# DIRECTIONS FOR THIS TASK
Where the string "your" occurs in a line of the entries below, copy that line.

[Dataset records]

▽

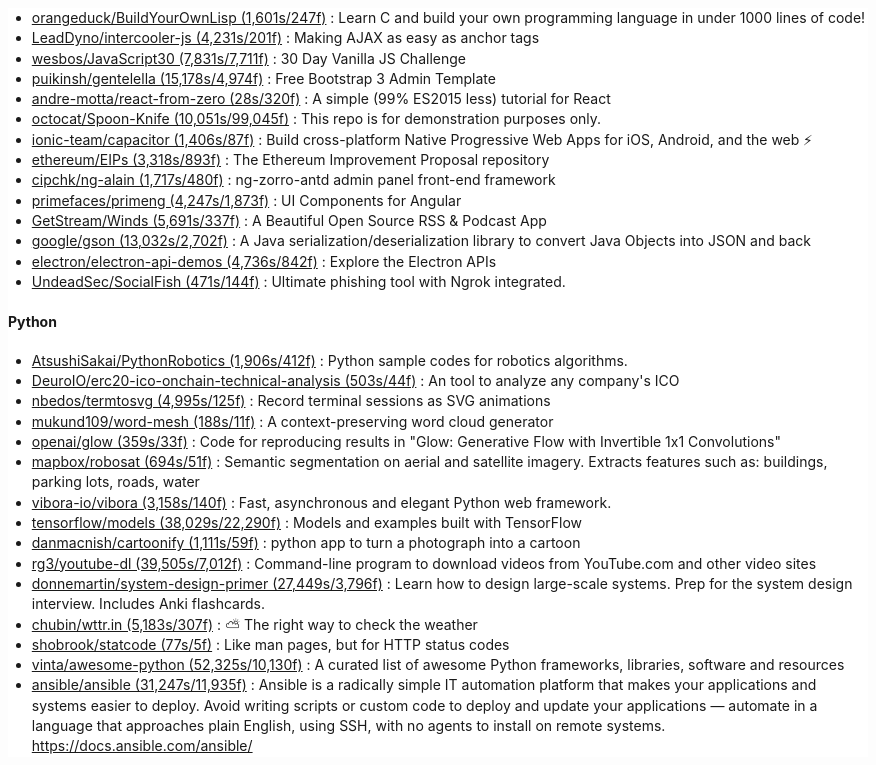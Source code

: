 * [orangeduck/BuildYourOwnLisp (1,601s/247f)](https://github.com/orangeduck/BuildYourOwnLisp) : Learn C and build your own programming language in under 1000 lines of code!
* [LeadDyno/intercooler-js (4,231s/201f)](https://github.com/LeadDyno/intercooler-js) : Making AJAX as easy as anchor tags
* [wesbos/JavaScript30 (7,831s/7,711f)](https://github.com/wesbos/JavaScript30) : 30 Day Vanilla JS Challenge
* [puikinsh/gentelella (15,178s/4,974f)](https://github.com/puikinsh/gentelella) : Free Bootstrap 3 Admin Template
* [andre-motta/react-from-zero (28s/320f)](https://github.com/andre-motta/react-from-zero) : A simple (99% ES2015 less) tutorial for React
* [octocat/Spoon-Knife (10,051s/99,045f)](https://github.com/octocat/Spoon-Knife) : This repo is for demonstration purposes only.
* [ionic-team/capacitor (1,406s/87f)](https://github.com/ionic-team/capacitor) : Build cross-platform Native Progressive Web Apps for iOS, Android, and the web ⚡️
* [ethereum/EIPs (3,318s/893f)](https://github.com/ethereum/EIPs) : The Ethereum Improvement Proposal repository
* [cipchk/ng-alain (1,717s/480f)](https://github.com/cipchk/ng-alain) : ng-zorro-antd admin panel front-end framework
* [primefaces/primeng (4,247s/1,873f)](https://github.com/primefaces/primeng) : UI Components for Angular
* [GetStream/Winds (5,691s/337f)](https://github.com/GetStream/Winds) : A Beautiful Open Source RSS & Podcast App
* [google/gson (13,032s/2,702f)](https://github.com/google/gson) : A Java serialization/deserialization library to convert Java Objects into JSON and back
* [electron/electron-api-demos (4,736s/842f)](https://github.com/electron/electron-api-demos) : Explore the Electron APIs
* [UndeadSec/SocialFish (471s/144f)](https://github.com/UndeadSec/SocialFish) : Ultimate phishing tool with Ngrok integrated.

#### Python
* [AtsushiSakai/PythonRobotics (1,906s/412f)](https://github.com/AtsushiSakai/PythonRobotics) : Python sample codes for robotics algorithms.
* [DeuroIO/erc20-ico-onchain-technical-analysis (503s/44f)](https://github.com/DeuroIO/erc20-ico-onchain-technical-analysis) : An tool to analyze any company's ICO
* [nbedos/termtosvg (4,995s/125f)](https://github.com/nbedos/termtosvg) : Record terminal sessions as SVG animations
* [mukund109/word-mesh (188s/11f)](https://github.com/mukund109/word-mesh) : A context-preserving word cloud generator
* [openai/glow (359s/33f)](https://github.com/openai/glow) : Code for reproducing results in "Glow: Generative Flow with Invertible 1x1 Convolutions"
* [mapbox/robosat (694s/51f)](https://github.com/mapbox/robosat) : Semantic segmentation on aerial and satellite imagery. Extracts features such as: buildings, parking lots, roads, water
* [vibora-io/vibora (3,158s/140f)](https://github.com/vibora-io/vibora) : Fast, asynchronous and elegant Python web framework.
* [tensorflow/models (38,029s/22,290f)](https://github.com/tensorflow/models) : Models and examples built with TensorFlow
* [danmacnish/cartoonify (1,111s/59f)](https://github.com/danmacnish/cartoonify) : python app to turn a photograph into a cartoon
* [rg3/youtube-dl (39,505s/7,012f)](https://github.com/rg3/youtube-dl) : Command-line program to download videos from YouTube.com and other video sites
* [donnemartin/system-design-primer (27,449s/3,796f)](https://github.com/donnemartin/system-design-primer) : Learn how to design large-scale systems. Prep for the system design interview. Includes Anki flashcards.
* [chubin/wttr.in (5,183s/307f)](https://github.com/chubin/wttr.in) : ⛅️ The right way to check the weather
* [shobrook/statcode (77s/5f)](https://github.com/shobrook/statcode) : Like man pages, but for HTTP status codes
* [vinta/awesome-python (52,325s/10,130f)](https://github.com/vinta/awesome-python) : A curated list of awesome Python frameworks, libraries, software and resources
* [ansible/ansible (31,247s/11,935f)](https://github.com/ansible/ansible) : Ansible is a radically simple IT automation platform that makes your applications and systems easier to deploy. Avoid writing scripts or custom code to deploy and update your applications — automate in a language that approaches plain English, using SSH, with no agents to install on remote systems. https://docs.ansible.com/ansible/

△
▽

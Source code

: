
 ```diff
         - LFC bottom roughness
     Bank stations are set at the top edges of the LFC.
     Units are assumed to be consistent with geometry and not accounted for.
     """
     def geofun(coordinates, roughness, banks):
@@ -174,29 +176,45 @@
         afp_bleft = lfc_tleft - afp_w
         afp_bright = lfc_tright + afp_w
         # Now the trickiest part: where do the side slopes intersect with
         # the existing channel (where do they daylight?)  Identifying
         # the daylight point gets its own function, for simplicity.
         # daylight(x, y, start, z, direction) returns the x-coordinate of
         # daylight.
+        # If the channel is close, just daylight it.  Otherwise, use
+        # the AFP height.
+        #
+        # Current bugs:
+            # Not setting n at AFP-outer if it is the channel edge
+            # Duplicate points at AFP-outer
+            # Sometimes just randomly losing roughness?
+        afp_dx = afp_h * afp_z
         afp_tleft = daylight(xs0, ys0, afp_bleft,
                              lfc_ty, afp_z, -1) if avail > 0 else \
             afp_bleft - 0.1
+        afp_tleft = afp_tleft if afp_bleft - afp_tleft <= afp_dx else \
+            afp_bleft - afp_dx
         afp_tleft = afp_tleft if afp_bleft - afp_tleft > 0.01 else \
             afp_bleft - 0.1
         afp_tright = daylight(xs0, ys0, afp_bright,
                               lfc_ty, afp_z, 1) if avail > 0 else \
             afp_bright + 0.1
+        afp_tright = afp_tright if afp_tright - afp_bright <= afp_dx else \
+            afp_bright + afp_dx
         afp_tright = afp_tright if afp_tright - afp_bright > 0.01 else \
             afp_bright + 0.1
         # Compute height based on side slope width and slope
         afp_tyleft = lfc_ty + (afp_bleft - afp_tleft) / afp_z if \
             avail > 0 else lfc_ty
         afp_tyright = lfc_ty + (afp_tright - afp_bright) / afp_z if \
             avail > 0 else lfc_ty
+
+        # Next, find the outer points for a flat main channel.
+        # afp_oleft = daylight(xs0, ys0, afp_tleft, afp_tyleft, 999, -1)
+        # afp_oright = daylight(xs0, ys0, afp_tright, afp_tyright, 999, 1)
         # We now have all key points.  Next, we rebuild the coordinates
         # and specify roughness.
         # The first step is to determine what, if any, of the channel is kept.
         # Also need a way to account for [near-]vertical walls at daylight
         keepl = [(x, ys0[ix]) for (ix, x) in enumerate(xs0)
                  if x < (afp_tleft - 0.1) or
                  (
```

△

# ANSWER BOX
: * [orangeduck/BuildYourOwnLisp (1,601s/247f)](https://github.com/orangeduck/BuildYourOwnLisp) : Learn C and build your own programming language in under 1000 lines of code!
* [ansible/ansible (31,247s/11,935f)](https://github.com/ansible/ansible) : Ansible is a radically simple IT automation platform that makes your applications and systems easier to deploy. Avoid writing scripts or custom code to deploy and update your applications — automate in a language that approaches plain English, using SSH, with no agents to install on remote systems. https://docs.ansible.com/ansible/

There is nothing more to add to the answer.